Administrators at PwC said 52 unwanted stores will shut next week, leading to 1,016 redundancies, while there will be a further 299 jobs lost at the chain’s two distribution centres in Worksop and Newport, in addition to almost 300 job losses announced last week.
Earlier on Tuesday it was confirmed that rival discount retailer B&M has agreed to buy 51 of Wilko’s 400-store portfolio for £13mn. The fate of the rest of the UK high-street chain remains uncertain.
PwC said it was still in talks with others about salvaging parts of Wilko, which collapsed into administration last month, but warned “it has become clear from these discussions that some stores do not form part of any ongoing interest in the store portfolio”.
HMV’s owner Doug Putman is eyeing about 200 stores following discussions with Wilko’s suppliers, less than the 300 he originally planned to acquire, according to two people familiar with the matter. A representative for Putman declined to comment.

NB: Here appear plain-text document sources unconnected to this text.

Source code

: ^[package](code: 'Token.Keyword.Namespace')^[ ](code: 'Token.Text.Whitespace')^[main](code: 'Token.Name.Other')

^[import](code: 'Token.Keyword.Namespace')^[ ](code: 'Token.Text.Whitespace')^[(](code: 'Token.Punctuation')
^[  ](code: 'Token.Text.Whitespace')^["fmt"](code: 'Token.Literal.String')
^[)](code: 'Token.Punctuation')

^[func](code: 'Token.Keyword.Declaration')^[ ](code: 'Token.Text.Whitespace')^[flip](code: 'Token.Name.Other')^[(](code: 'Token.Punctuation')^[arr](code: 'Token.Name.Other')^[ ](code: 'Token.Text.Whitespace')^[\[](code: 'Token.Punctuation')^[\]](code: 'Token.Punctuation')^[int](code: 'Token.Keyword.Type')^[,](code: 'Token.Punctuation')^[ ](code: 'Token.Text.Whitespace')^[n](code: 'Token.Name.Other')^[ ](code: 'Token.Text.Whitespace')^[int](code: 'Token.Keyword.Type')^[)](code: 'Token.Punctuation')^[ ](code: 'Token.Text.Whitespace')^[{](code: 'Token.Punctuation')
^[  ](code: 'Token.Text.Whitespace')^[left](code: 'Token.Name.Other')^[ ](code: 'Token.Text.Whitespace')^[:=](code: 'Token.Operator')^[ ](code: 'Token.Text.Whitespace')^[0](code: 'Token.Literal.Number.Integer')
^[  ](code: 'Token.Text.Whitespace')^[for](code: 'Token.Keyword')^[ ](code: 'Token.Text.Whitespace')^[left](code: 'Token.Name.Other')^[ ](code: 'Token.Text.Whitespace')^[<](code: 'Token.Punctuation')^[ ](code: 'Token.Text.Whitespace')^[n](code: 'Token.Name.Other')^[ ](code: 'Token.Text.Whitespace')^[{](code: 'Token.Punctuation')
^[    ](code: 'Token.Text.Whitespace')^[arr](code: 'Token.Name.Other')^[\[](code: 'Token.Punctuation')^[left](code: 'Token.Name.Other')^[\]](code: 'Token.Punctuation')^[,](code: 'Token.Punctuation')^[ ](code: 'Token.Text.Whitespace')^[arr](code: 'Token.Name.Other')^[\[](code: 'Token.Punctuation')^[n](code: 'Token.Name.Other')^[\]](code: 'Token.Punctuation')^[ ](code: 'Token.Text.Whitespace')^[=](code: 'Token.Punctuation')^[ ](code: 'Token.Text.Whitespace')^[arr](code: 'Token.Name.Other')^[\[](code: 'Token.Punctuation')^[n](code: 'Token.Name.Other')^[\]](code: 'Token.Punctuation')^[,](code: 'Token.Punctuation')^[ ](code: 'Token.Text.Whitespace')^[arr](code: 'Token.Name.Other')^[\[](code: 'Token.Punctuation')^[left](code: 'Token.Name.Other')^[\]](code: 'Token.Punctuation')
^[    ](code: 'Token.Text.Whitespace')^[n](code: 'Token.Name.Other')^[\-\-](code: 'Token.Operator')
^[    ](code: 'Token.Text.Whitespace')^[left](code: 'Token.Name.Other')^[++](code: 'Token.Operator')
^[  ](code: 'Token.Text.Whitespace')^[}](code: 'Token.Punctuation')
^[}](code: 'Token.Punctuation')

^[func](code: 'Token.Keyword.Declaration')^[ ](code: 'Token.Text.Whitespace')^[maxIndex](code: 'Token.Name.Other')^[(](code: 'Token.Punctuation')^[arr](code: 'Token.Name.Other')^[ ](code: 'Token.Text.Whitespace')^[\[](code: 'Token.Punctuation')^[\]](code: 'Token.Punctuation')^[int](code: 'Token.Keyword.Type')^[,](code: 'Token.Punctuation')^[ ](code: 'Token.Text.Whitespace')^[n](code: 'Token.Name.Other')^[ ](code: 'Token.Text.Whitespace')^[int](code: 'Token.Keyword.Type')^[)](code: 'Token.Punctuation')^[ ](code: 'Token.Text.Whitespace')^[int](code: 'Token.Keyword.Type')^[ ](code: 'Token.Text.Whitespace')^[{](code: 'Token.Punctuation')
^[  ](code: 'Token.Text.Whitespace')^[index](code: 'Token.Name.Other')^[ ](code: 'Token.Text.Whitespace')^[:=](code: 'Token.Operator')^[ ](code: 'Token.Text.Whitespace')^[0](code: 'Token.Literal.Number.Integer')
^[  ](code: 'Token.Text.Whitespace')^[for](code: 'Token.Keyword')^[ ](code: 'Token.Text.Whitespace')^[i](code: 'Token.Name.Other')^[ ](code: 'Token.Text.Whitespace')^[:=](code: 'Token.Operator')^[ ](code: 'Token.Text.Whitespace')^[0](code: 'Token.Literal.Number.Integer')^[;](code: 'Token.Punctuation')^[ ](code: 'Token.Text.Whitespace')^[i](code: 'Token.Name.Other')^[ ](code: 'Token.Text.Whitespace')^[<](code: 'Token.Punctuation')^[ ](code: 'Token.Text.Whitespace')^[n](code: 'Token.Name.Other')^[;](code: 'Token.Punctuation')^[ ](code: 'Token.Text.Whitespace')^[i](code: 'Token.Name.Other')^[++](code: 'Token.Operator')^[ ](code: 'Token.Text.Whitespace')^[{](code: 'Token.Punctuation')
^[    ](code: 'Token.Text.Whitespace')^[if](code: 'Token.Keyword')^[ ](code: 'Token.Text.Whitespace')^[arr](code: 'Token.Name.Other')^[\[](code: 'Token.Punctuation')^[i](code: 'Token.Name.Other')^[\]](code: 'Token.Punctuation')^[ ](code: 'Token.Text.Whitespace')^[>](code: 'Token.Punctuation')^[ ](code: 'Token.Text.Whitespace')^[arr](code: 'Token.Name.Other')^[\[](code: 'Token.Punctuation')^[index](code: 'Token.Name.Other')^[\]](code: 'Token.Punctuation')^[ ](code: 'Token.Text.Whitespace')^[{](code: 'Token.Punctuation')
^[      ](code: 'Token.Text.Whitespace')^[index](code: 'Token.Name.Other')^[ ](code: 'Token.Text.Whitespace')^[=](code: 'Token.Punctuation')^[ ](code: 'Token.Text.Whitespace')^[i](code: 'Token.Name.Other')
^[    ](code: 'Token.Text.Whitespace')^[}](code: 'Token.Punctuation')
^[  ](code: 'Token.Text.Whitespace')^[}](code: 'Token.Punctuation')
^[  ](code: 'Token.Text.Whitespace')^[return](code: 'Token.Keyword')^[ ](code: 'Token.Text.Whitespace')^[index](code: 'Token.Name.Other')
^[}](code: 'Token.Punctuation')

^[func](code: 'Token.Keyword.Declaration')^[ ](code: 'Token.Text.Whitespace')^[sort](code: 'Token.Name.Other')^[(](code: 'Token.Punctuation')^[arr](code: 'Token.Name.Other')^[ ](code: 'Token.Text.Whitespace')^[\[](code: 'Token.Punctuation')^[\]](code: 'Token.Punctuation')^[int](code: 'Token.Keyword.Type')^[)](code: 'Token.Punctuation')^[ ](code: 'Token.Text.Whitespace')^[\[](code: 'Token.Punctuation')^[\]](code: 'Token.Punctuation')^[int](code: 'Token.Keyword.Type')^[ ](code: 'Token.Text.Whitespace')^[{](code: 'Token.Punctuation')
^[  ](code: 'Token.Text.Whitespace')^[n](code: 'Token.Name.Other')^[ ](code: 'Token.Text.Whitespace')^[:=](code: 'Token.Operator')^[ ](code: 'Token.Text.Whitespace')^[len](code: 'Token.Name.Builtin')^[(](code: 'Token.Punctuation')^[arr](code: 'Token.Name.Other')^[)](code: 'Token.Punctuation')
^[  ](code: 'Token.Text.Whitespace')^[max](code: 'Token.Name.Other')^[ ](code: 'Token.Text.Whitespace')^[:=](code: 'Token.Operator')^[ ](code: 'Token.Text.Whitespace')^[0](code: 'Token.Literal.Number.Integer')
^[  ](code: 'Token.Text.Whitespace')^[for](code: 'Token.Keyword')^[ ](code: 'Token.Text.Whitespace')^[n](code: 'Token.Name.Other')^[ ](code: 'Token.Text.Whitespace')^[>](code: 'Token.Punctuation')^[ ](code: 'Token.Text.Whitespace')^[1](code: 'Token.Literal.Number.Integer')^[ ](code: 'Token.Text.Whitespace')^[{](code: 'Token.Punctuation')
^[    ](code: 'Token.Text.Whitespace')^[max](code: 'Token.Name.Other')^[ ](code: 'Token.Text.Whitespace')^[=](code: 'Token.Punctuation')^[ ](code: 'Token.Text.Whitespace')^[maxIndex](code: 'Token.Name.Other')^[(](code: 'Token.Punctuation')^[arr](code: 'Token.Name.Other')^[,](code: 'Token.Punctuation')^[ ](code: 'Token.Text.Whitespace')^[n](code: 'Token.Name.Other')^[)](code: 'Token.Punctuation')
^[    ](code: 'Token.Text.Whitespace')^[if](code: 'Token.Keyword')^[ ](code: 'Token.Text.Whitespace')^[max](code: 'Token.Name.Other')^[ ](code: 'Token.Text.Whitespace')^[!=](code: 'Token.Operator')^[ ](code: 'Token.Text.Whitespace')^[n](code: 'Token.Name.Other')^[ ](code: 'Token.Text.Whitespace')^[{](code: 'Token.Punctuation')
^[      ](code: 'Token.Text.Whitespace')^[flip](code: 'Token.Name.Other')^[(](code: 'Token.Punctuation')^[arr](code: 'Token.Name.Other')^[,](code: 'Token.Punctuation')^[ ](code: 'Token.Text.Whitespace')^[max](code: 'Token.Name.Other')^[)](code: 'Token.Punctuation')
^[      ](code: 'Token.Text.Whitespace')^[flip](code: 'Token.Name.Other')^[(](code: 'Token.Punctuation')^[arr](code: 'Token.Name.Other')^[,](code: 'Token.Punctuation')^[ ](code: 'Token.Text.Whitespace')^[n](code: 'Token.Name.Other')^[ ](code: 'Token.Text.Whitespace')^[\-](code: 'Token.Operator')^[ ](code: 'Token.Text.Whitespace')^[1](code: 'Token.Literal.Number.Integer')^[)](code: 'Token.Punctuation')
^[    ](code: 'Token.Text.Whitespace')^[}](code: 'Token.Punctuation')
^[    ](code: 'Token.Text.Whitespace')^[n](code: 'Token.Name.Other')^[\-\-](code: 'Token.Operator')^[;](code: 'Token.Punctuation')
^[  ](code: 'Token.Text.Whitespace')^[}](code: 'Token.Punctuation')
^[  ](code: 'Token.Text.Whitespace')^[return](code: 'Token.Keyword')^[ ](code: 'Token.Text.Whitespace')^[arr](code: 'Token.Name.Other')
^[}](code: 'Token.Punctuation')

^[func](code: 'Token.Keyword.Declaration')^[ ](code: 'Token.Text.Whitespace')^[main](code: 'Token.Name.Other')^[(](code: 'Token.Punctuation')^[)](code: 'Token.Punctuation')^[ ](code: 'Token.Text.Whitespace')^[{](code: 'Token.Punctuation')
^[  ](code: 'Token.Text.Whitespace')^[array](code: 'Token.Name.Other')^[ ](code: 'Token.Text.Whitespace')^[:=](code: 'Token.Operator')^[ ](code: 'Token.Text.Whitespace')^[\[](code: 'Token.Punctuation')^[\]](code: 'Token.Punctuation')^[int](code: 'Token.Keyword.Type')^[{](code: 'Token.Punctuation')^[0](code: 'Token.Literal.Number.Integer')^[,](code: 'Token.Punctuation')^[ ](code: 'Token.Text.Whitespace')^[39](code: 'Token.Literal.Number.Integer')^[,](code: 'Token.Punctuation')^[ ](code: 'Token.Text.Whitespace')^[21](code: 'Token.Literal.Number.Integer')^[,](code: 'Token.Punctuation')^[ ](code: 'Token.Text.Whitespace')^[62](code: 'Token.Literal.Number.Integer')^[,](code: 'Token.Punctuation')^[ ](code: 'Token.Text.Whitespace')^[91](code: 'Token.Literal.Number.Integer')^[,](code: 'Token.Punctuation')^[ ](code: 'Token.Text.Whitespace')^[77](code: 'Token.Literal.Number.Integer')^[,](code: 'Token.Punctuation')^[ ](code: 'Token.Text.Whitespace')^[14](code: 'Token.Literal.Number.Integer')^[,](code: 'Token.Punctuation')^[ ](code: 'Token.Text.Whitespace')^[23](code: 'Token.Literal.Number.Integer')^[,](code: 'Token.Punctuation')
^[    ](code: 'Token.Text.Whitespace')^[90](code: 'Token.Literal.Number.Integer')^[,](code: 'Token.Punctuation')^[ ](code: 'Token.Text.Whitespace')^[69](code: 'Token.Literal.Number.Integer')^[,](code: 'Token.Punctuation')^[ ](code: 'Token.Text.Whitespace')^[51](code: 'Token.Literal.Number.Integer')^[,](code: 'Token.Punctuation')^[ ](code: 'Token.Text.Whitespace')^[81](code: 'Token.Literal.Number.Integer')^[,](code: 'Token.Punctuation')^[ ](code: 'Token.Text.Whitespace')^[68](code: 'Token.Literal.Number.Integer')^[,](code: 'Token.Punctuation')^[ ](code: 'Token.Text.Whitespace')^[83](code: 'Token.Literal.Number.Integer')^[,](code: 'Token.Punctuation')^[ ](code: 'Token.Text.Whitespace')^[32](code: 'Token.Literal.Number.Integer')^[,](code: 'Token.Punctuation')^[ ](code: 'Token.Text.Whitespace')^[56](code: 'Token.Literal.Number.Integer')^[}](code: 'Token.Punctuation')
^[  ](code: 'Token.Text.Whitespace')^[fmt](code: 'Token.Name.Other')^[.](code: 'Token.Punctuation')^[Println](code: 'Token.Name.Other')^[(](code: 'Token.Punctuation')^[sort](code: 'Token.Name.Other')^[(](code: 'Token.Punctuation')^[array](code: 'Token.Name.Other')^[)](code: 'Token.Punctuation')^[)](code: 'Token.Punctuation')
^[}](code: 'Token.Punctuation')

B&M said it would provide more details about its plans in November when it publishes its interim results but added that it would not retain the Wilko brand. It was unclear if any of the staff in the acquired stores will be kept on.
The administration process, now in its fourth week, descended into chaos last week after M2 Capital, a last-minute bidder for the entire chain, did not provide substantial proof that it could afford it, according to PwC, delaying talks with other suitors.
Lawyers at Shoosmiths, drafted in by PwC to help with the administration last month, wrote to Robert Mantse, chair of M2 Capital, on Monday to ask him to “direct all further communications” to them about Wilko as tensions rose.
Shoosmiths said in an email seen by the Financial Times that Mantse made “numerous baseless allegations” about the administration process not being fair and transparent, and that “many of [Mantse’s previous] communications have been aggressive in nature and contained various expletives and threats (including various messages left on WhatsApp voice notes for a PwC employee)”.
They added that if he contacted PwC directly, the administrators would seek legal advice “in respect of the steps available to them in relation to your actions to enable our clients to carry out their duties”.
M2 Capital did not make a non-refundable deposit payment requested by Shoosmiths, according to two people familiar with the matter. M2 Capital did not make the payment as more due diligence on a transaction was required, a person close to the firm said.
Mantse told the FT on Tuesday: “M2 Capital is not giving up on this, our firm belief is justice for all. I’m saving the 12,500 jobs that need to be saved.”
PwC said: “We are continuing to work with all bidders who can evidence satisfactory proof of funds.” Shoosmiths did not immediately respond to a request for comment.
Simon Arora, founder and former chief executive of B&M, last week wrote to M2 saying he was “astonished” they were bidding for the entire chain.
The demise of Wilko is one of the biggest retail casualties in the UK since the collapse of Sir Philip Green’s retail empire and department store chain Debenhams, and more recently McColl’s, the corner shop chain that was subsequently bought by Morrisons.
Like many high street chains, Wilko was hit by inflationary pressures and supply chain problems amid a cash crunch.
In January, it borrowed £40mn from Hilco, the special situations investor that is separately advising PwC on the possible liquidation of some assets, including stock, if no bidder is found.